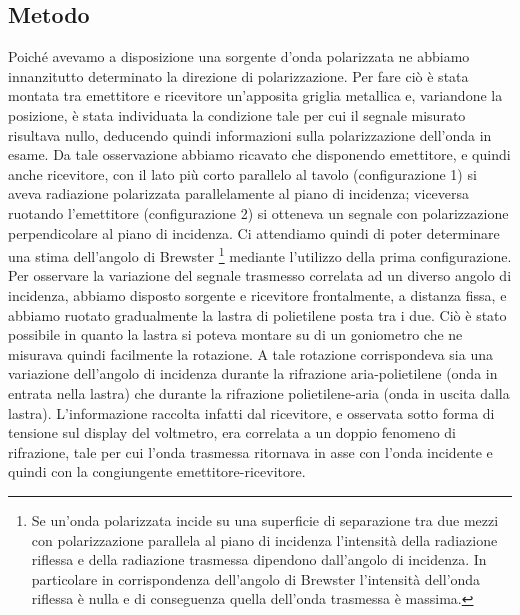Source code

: \documentclass[a4paper]{article}
\begin{document}
\subsection{Metodo}
Poiché avevamo a disposizione una sorgente d'onda polarizzata ne abbiamo innanzitutto determinato la direzione di polarizzazione. Per fare ciò è stata montata tra emettitore e ricevitore un'apposita griglia metallica e, variandone la posizione, è stata individuata la condizione tale per cui il segnale misurato risultava nullo, deducendo quindi informazioni sulla polarizzazione dell'onda in esame. Da tale osservazione abbiamo ricavato che disponendo emettitore, e quindi anche ricevitore, con il lato più corto parallelo al tavolo (configurazione 1) si aveva radiazione polarizzata parallelamente al piano di incidenza; viceversa ruotando l'emettitore (configurazione 2) si otteneva un segnale con polarizzazione perpendicolare al piano di incidenza. Ci attendiamo quindi di poter determinare una stima dell'angolo di Brewster \footnote{Se un'onda polarizzata incide su una superficie di separazione tra due mezzi con polarizzazione parallela al piano di incidenza l'intensità della radiazione riflessa e della radiazione trasmessa dipendono dall'angolo di incidenza. In particolare in corrispondenza dell'angolo di Brewster l'intensità dell'onda riflessa è nulla e di conseguenza quella dell'onda trasmessa è massima.} mediante l'utilizzo della prima configurazione.
Per osservare la variazione del segnale trasmesso correlata ad un diverso angolo di incidenza, abbiamo disposto sorgente e ricevitore frontalmente, a distanza fissa, e abbiamo ruotato gradualmente la lastra di polietilene posta tra i due. Ciò è stato possibile in quanto la lastra si poteva montare su di un goniometro che ne misurava quindi facilmente la rotazione. A tale rotazione corrispondeva sia una variazione dell'angolo di incidenza durante la rifrazione aria-polietilene (onda in entrata nella lastra) che durante la rifrazione polietilene-aria (onda in uscita dalla lastra). L'informazione raccolta infatti dal ricevitore, e osservata sotto forma di tensione sul display del voltmetro, era correlata a un doppio fenomeno di rifrazione, tale per cui l'onda trasmessa ritornava in asse con l'onda incidente e quindi con la congiungente emettitore-ricevitore. 
\end{document}
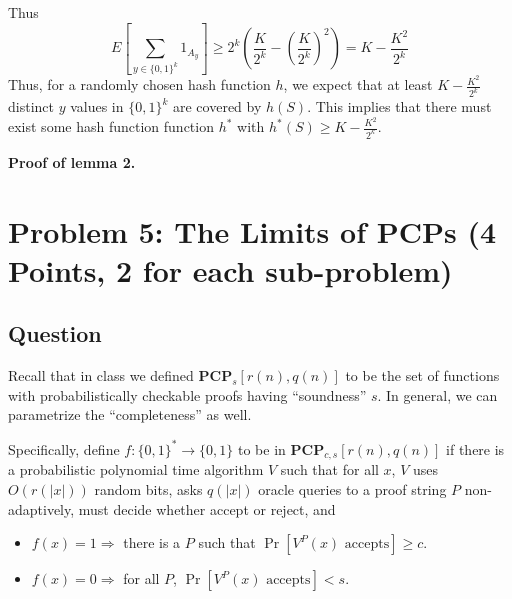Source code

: \documentclass{article}
\newcommand{\mf}[1]{\mathbf{#1}}
\begin{document}
Thus 
$$
E[\sum_{y \in \{0, 1\}^k}1_{A_y}] \geq 2^k(\frac{K}{2^k} - (\frac{K}{2^k})^2) = K - \frac{K^2}{2^k}
$$
Thus, for a randomly chosen hash function $h$, we expect that at least $K - \frac{K^2}{2^k}$ distinct $y$ values in $\{0, 1\}^k$ are covered by $h(S)$.
This implies that there must exist some hash function function $h^*$ with $h^*(S) \geq K - \frac{K^2}{2^k}$.

\medskip
\noindent
\textbf{Proof of lemma 2.}









\newpage
\section*{Problem 5: The Limits of PCPs (4 Points, 2 for each sub-problem)}
\subsection*{Question}
Recall that in class we defined $\mf{PCP}_s[r(n),q(n)]$ to be the set of functions with probabilistically checkable proofs having ``soundness'' $s$. In general, we can parametrize the ``completeness'' as well. 

Specifically, define $f:\{0,1\}^* \rightarrow \{0,1\}$ to be in $\mf{PCP}_{c,s}[r(n),q(n)]$ if there is a probabilistic polynomial time algorithm $V$ such that for all $x$, $V$ uses $O(r(|x|))$ random bits, asks $q(|x|)$ oracle queries to a proof string $P$ non-adaptively, must decide whether accept or reject, and
\begin{itemize}
	\item
	$f(x) = 1 \Longrightarrow$ there is a $P$ such that $\Pr[V^P(x) \textrm{ accepts}] \geq c$.
	\item
	$f(x) = 0 \Longrightarrow$ for all $P$, $\Pr[V^P(x) \textrm{ accepts}] < s$.
\end{itemize}
\end{document}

◆ ◆ ◆ ◆

Required action:
In the records above, find each line that holds the word "frac"; copy all such lines.

Result of this exercise:
E[\sum_{y \in \{0, 1\}^k}1_{A_y}] \geq 2^k(\frac{K}{2^k} - (\frac{K}{2^k})^2) = K - \frac{K^2}{2^k}
Thus, for a randomly chosen hash function $h$, we expect that at least $K - \frac{K^2}{2^k}$ distinct $y$ values in $\{0, 1\}^k$ are covered by $h(S)$.
This implies that there must exist some hash function function $h^*$ with $h^*(S) \geq K - \frac{K^2}{2^k}$.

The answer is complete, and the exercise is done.